**SOURCE INFORMATION:**
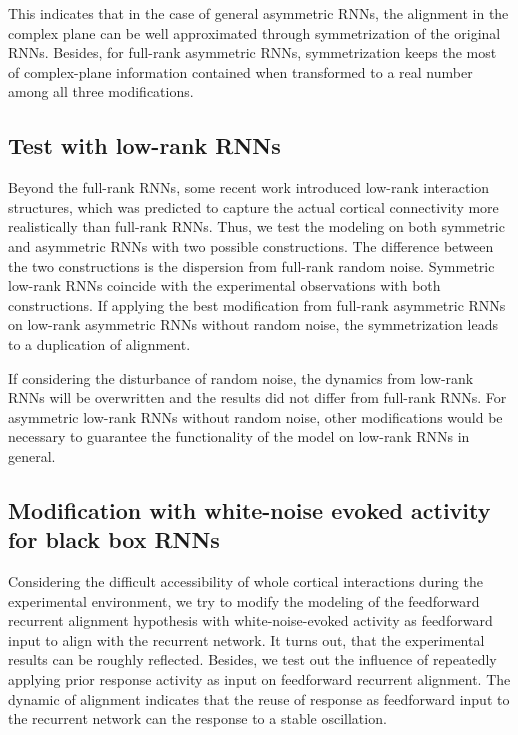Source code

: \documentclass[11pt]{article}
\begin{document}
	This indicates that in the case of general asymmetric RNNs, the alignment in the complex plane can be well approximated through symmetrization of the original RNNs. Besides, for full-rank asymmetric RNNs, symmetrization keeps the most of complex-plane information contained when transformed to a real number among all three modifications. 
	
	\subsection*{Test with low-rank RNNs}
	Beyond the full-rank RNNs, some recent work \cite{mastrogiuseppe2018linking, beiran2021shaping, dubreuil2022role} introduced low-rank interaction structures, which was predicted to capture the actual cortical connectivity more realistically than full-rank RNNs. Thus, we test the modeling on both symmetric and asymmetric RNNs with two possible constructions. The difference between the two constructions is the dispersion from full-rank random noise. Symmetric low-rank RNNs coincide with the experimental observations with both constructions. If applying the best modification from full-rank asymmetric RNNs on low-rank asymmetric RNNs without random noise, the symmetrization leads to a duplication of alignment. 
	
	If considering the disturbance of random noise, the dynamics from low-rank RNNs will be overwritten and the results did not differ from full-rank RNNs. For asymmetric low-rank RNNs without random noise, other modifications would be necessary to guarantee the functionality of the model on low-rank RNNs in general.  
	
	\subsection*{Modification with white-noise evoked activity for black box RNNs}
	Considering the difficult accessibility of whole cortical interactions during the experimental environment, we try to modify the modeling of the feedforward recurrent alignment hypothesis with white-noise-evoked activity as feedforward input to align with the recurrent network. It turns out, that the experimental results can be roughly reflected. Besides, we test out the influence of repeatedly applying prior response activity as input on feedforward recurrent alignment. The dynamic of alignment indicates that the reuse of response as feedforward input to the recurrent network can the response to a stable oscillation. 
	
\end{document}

**YOUR ASSIGNMENT:**
Lines of the listing above that hold the string "from" should each be copied.

**SOLUTION FOR THIS PROBLEM:**
	Beyond the full-rank RNNs, some recent work \cite{mastrogiuseppe2018linking, beiran2021shaping, dubreuil2022role} introduced low-rank interaction structures, which was predicted to capture the actual cortical connectivity more realistically than full-rank RNNs. Thus, we test the modeling on both symmetric and asymmetric RNNs with two possible constructions. The difference between the two constructions is the dispersion from full-rank random noise. Symmetric low-rank RNNs coincide with the experimental observations with both constructions. If applying the best modification from full-rank asymmetric RNNs on low-rank asymmetric RNNs without random noise, the symmetrization leads to a duplication of alignment. 
	If considering the disturbance of random noise, the dynamics from low-rank RNNs will be overwritten and the results did not differ from full-rank RNNs. For asymmetric low-rank RNNs without random noise, other modifications would be necessary to guarantee the functionality of the model on low-rank RNNs in general.  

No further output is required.